TASK TO CARRY OUT
Find and copy the lines in the records beneath this task that contain the word "Values".

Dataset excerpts
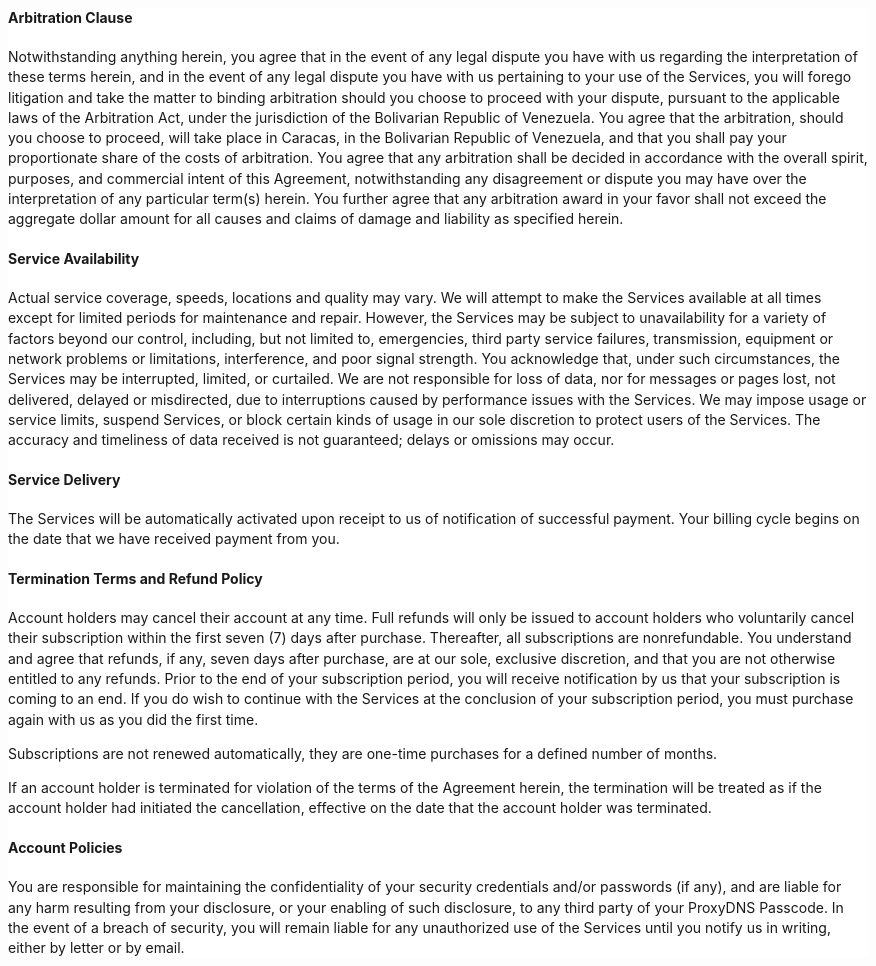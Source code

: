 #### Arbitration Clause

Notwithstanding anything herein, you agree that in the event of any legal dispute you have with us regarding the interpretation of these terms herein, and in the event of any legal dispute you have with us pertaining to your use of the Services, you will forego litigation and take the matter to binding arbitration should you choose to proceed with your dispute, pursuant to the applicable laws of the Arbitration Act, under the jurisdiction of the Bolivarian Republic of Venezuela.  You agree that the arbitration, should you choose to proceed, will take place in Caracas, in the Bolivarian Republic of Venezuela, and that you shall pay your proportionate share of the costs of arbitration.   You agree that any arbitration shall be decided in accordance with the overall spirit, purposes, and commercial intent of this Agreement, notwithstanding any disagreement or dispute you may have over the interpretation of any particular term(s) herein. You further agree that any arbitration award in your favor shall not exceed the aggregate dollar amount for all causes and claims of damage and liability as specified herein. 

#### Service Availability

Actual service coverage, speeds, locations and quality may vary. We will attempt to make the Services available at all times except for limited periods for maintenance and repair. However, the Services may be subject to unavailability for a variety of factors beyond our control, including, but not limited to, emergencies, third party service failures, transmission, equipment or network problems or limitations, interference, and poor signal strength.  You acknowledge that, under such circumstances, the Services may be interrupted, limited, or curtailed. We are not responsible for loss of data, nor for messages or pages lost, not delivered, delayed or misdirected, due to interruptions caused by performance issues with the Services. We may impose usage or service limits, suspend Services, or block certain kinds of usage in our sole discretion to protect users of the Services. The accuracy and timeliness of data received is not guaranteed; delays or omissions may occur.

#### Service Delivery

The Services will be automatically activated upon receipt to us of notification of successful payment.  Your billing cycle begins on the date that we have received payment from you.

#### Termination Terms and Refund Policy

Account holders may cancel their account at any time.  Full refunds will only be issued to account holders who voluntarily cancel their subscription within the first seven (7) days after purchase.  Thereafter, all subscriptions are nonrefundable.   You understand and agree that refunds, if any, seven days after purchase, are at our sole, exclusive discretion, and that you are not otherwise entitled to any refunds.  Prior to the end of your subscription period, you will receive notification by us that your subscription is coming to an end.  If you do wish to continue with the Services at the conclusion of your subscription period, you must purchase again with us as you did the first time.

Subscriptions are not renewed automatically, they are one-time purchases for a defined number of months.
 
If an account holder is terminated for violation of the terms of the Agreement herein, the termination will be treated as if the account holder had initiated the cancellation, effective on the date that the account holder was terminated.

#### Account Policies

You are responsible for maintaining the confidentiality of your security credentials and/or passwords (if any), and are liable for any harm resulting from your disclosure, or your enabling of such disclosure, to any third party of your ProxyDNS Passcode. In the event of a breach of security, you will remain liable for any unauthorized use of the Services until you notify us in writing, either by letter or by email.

--

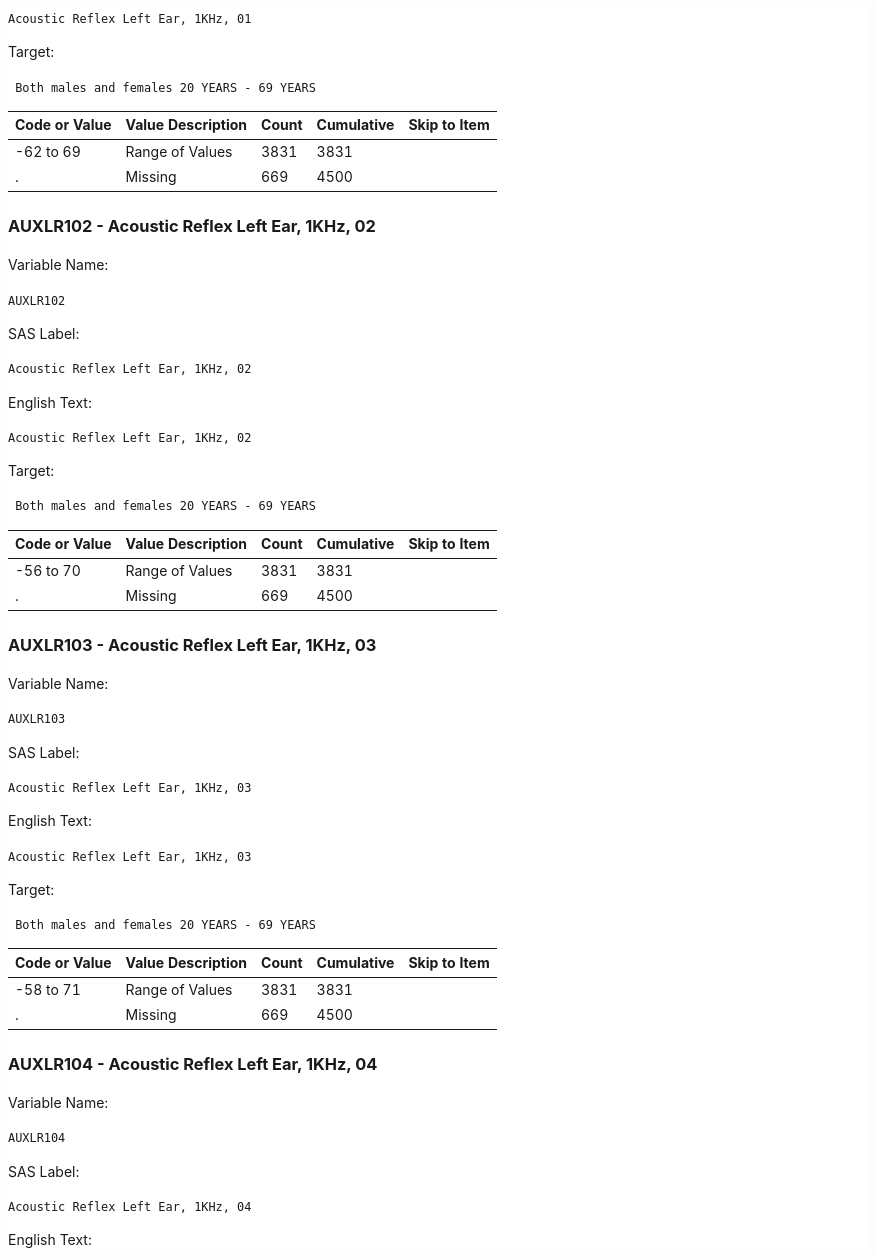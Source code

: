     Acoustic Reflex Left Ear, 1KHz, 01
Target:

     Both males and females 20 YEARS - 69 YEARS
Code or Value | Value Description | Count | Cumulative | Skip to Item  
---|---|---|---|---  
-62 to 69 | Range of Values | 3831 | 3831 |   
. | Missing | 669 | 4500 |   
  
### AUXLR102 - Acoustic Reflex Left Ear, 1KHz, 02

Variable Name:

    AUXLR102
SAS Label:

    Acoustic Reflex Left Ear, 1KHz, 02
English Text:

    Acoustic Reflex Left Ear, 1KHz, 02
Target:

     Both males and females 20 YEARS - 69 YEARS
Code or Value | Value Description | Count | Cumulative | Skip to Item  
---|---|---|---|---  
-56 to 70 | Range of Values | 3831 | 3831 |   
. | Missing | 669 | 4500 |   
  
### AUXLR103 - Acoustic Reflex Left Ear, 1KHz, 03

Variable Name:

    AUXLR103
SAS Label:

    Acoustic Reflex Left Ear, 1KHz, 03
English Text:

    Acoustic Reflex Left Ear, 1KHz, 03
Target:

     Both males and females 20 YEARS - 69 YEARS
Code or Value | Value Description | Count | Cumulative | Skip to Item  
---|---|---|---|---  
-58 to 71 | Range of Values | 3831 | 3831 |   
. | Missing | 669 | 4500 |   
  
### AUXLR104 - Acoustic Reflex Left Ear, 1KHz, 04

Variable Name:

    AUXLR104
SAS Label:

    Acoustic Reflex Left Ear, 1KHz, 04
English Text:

REPLY
-62 to 69 | Range of Values | 3831 | 3831 |   
-56 to 70 | Range of Values | 3831 | 3831 |   
-58 to 71 | Range of Values | 3831 | 3831 |   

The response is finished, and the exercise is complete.